Activity -
Which lines of the entries below run from the one holding "投资活动现金流 | $2.94B" to the one holding "1. **每股收益**: CSV文件中的基本每股收益为6.11，而TXT文件中为5.7063，差异较大", inclusive? Set down exactly those lines and no others.

Data excerpts -
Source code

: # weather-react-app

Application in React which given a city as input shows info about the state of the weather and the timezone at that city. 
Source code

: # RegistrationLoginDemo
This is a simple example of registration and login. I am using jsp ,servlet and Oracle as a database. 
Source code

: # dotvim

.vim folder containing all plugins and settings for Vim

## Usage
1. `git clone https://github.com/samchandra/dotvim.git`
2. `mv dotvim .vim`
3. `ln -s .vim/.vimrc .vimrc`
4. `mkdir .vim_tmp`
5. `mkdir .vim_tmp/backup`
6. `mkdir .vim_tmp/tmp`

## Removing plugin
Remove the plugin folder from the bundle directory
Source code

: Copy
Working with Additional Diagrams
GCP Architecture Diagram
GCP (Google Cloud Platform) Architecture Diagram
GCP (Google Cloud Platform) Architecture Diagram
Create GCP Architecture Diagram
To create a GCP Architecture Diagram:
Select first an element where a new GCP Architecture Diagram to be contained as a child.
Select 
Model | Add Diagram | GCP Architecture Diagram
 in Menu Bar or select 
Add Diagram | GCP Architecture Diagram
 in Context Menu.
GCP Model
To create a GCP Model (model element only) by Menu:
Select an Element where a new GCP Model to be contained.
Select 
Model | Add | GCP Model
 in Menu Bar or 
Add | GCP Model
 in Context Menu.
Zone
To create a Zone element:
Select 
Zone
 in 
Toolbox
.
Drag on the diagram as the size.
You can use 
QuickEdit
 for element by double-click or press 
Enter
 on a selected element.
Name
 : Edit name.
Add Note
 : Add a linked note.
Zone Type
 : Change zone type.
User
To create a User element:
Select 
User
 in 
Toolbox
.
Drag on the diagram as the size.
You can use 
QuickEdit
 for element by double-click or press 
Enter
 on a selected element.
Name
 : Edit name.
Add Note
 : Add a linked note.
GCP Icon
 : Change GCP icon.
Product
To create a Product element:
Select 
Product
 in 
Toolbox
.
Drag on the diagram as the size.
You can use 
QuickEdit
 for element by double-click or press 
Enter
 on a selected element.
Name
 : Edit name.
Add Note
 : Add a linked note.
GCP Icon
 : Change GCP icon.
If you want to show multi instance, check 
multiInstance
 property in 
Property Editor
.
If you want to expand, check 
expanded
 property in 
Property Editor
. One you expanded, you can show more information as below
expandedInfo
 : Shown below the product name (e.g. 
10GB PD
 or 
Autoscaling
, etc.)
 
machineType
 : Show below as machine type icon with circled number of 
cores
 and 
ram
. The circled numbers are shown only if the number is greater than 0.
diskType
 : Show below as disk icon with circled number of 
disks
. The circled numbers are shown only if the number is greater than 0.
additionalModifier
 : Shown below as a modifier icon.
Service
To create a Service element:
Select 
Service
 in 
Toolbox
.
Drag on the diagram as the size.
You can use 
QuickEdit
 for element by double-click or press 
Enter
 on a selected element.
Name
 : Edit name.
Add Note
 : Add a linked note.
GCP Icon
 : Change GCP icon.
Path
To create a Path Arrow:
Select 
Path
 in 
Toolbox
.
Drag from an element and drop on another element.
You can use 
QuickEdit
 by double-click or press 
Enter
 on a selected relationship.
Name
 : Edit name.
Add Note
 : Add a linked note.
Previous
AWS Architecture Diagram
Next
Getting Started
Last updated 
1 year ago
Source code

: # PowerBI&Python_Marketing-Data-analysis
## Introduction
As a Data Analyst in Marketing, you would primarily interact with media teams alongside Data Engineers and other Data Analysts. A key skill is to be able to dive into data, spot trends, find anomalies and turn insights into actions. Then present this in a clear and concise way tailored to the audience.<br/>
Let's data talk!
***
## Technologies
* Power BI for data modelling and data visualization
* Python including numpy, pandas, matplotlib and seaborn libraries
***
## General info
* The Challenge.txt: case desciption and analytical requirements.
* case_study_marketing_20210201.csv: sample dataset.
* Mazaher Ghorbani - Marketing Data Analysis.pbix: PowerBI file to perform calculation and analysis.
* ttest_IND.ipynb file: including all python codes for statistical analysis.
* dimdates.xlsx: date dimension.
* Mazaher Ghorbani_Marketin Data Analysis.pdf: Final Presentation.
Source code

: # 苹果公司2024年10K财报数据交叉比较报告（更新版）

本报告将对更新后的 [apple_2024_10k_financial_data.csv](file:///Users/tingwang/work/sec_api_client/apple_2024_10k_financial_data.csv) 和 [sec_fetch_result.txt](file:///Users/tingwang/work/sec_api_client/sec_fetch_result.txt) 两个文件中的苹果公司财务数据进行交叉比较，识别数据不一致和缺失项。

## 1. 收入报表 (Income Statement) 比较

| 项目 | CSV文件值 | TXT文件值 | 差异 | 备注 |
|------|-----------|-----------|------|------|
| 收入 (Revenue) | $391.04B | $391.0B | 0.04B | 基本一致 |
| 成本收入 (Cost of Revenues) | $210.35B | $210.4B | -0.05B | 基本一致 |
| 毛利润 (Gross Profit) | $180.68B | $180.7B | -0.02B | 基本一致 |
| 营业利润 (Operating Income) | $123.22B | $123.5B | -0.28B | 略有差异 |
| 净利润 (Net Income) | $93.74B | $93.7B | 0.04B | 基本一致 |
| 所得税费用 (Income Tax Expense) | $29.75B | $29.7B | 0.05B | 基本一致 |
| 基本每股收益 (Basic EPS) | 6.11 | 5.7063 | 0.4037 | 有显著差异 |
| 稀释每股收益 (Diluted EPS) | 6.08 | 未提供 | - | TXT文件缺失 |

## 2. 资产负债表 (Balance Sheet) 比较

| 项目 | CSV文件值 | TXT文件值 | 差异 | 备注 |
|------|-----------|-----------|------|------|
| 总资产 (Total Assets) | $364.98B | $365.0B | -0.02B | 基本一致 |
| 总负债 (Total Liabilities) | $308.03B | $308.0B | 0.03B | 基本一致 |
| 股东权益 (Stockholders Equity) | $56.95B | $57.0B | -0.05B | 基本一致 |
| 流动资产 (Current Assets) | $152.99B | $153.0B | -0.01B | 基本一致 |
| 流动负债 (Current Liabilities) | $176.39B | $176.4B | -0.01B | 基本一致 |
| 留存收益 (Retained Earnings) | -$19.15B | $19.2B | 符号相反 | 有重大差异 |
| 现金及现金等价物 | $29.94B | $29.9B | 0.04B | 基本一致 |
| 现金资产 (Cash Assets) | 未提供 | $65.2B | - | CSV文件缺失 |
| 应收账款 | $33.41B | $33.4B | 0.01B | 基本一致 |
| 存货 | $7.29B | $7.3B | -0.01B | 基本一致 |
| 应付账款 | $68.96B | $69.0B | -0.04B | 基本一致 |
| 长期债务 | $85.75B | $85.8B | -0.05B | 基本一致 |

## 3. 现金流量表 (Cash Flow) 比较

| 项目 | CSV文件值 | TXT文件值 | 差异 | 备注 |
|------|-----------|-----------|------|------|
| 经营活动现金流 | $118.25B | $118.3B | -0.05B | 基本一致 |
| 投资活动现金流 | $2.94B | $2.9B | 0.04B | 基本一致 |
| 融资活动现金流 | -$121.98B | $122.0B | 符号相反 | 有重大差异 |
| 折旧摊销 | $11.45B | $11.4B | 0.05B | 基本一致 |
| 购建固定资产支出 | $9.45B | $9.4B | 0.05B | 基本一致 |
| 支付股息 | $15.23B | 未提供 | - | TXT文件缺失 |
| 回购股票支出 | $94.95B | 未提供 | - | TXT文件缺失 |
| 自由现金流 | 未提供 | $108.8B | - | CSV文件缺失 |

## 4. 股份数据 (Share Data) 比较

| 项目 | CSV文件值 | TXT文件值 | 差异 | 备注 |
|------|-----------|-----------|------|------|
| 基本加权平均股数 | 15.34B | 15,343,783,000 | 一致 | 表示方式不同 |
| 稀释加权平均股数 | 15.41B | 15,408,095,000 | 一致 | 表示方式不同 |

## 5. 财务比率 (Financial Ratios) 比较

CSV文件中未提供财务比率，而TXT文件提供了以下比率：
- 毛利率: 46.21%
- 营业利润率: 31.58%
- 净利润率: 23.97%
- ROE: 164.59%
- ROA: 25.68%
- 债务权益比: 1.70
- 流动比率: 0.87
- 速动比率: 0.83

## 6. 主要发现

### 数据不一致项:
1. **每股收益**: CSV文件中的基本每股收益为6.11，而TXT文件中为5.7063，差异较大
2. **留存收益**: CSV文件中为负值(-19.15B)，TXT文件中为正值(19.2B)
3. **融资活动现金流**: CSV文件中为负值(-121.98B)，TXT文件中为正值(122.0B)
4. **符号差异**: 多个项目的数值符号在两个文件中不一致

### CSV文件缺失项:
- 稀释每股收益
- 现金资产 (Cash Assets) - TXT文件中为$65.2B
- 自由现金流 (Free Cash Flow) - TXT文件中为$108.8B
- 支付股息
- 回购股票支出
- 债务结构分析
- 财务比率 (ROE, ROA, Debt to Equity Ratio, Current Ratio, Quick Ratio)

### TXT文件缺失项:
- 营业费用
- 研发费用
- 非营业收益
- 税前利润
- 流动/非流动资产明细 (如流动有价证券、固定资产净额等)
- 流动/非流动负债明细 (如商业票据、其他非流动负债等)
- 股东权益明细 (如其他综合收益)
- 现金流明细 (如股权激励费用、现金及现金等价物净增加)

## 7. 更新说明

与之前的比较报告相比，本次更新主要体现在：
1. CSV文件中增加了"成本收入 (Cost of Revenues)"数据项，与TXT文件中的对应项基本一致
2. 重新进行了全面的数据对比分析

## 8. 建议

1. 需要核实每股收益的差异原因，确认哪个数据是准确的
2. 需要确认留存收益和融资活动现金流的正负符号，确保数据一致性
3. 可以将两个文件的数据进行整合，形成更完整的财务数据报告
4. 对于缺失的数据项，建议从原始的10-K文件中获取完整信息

Answer to the problem -
| 投资活动现金流 | $2.94B | $2.9B | 0.04B | 基本一致 |
| 融资活动现金流 | -$121.98B | $122.0B | 符号相反 | 有重大差异 |
| 折旧摊销 | $11.45B | $11.4B | 0.05B | 基本一致 |
| 购建固定资产支出 | $9.45B | $9.4B | 0.05B | 基本一致 |
| 支付股息 | $15.23B | 未提供 | - | TXT文件缺失 |
| 回购股票支出 | $94.95B | 未提供 | - | TXT文件缺失 |
| 自由现金流 | 未提供 | $108.8B | - | CSV文件缺失 |

## 4. 股份数据 (Share Data) 比较

| 项目 | CSV文件值 | TXT文件值 | 差异 | 备注 |
|------|-----------|-----------|------|------|
| 基本加权平均股数 | 15.34B | 15,343,783,000 | 一致 | 表示方式不同 |
| 稀释加权平均股数 | 15.41B | 15,408,095,000 | 一致 | 表示方式不同 |

## 5. 财务比率 (Financial Ratios) 比较

CSV文件中未提供财务比率，而TXT文件提供了以下比率：
- 毛利率: 46.21%
- 营业利润率: 31.58%
- 净利润率: 23.97%
- ROE: 164.59%
- ROA: 25.68%
- 债务权益比: 1.70
- 流动比率: 0.87
- 速动比率: 0.83

## 6. 主要发现

### 数据不一致项:
1. **每股收益**: CSV文件中的基本每股收益为6.11，而TXT文件中为5.7063，差异较大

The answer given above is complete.